Short answer: To learn everything about a website, chain a few free tools together: WHOIS for ownership, BuiltWith for the tech stack, Similarweb for traffic, the Wayback Machine for history, PageSpeed Insights for performance, and a DNS checker for its records. Each one answers a different question, and together they give you the full picture.
Whenever I land on an unfamiliar site, whether I am vetting a company, researching a competitor, or just curious who is behind something, I run through the same quick investigation. Here is the exact toolkit I reach for and what each one tells me.
Who owns this website and how do I contact them?
Start with a WHOIS lookup. who.is queries domain registrar databases and returns the registration date, registrar, name servers, and, where it is not hidden behind privacy protection, contact details. These days most registrars mask personal data under privacy shields, so do not be surprised if you see a proxy. The registration and expiry dates alone tell you a lot about how established a site is.

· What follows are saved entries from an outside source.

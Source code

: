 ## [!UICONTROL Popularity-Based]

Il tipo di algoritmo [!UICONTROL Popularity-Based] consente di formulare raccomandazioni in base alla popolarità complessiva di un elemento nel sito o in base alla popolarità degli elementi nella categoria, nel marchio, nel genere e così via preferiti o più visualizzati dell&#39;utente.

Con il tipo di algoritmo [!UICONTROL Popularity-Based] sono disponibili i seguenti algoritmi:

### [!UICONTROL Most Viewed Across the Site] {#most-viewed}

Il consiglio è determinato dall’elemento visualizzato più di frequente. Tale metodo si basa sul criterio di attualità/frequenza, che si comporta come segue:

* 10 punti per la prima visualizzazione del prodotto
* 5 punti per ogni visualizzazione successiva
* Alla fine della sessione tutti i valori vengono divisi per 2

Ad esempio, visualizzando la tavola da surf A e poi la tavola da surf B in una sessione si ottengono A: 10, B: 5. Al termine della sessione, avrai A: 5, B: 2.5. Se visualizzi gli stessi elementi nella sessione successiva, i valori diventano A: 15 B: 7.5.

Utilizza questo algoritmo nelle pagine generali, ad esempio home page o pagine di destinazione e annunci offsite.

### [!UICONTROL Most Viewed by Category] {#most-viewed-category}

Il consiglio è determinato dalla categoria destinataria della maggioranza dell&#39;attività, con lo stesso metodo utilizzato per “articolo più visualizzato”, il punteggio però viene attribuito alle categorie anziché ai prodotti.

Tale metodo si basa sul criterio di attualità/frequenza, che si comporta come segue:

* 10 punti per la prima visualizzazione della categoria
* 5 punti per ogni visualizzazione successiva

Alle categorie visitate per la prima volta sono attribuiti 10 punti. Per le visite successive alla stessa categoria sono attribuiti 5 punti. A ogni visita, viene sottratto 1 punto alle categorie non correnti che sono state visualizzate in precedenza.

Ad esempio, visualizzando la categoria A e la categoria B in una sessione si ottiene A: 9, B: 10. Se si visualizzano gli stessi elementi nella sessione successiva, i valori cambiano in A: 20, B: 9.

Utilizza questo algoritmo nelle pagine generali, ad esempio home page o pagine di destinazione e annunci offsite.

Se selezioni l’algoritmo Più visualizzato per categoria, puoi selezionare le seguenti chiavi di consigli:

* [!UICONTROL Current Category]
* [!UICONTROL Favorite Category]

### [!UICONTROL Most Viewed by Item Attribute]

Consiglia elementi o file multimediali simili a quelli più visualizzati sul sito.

To find other domains that might belong to the same owner, look for shared Google Analytics or AdSense IDs. Tools that do this reverse-lookup can surface an owner's entire portfolio of sites from a single fingerprint.
Where is a website hosted?
Enter a URL into a "who is hosting this" style lookup and you get the hosting provider's name. I use this when I need to file a report with a host or simply want to know whether a site sits on a shared budget host or serious cloud infrastructure. For a deeper report, MyIP.ms shows the hosting provider, the physical location, the IP address history, and DNS information, and Netcraft's site report adds the server software and a security overview.
What technology and CMS does a site run on?
My favourite tool here is BuiltWith. Paste in a domain and it reveals the technology stack: whether the site runs WordPress, Drupal, Shopify, or a custom build, plus its analytics, advertising partners, CDN, email provider, and framework. I use it constantly to understand how a competitor put their stack together. A lightweight browser extension called Wappalyzer does a similar job right in your address bar.
How much traffic does a website get?
For traffic estimates, Similarweb is the standard. It gives you estimated monthly visits, traffic sources, top countries, and referring sites. Pair it with SEMrush when you want to see which organic keywords bring people to a site and who its search competitors are. Both have free tiers that are enough for a quick read.
What did a website look like in the past?
The Wayback Machine is one of the most underrated research tools on the internet. Enter any URL and browse snapshots going back decades. I use it to see how a company's messaging or pricing changed over time, to recover content that was deleted, or to confirm when a claim first appeared on a page.
How fast is a website and is it well built?
Run any URL through Google PageSpeed Insights. It scores desktop and mobile performance, reports real-world Core Web Vitals, and gives concrete suggestions to improve. The higher the score, the better the experience. It is the same signal Google uses in ranking, so it doubles as an SEO health check.
How do I check a site's DNS and global reachability?
When a domain moves hosts, its DNS records take time to propagate worldwide. WhatsMyDNS checks A, CNAME, MX, and other records from locations around the globe so you can watch propagation in real time. To confirm whether a site is reachable from other countries, a global ping or uptime checker will test it from dozens of monitoring stations at once.
Which tool answers which question?
| Question | Tool |
|---|---|
| Who owns it? | who.is (WHOIS) |
| Where is it hosted? | MyIP.ms, Netcraft |
| What tech does it run? | BuiltWith, Wappalyzer |
| How much traffic? | Similarweb, SEMrush |
| What did it look like before? | Wayback Machine |
| How fast is it? | PageSpeed Insights |
| Are its DNS records live? | WhatsMyDNS |
What is the non-obvious tip most guides miss?
Cross-reference the fingerprints, do not just read one report. The real detective work happens when you take the Google Analytics or AdSense ID from BuiltWith and reverse-look it up to find sibling sites, then check those siblings in the Wayback Machine to trace an owner's history. Any single tool gives you a fact. Chaining them gives you the story. If you want to be alerted when a domain's WHOIS record changes, I covered domain monitoring in my guide to the best email alert services.
Frequently asked questions
How do I find out who owns a website?
Run a WHOIS lookup at a service like who.is. If the owner uses privacy protection you will see a proxy, but you can still find related sites by reverse-looking-up shared analytics or AdSense IDs.
How can I tell what platform a website is built on?
Use BuiltWith or the Wappalyzer browser extension. They detect the CMS, framework, hosting, CDN, analytics, and advertising technologies a site uses.
How do I see an old version of a web page?
Open the Wayback Machine at web.archive.org, paste the URL, and browse archived snapshots. It is the best way to recover deleted content or track how a page changed over time.
Are these website analysis tools free?
Most have useful free tiers. WHOIS lookups, the Wayback Machine, PageSpeed Insights, and WhatsMyDNS are free, while BuiltWith, Similarweb, and SEMrush offer limited free data with paid upgrades.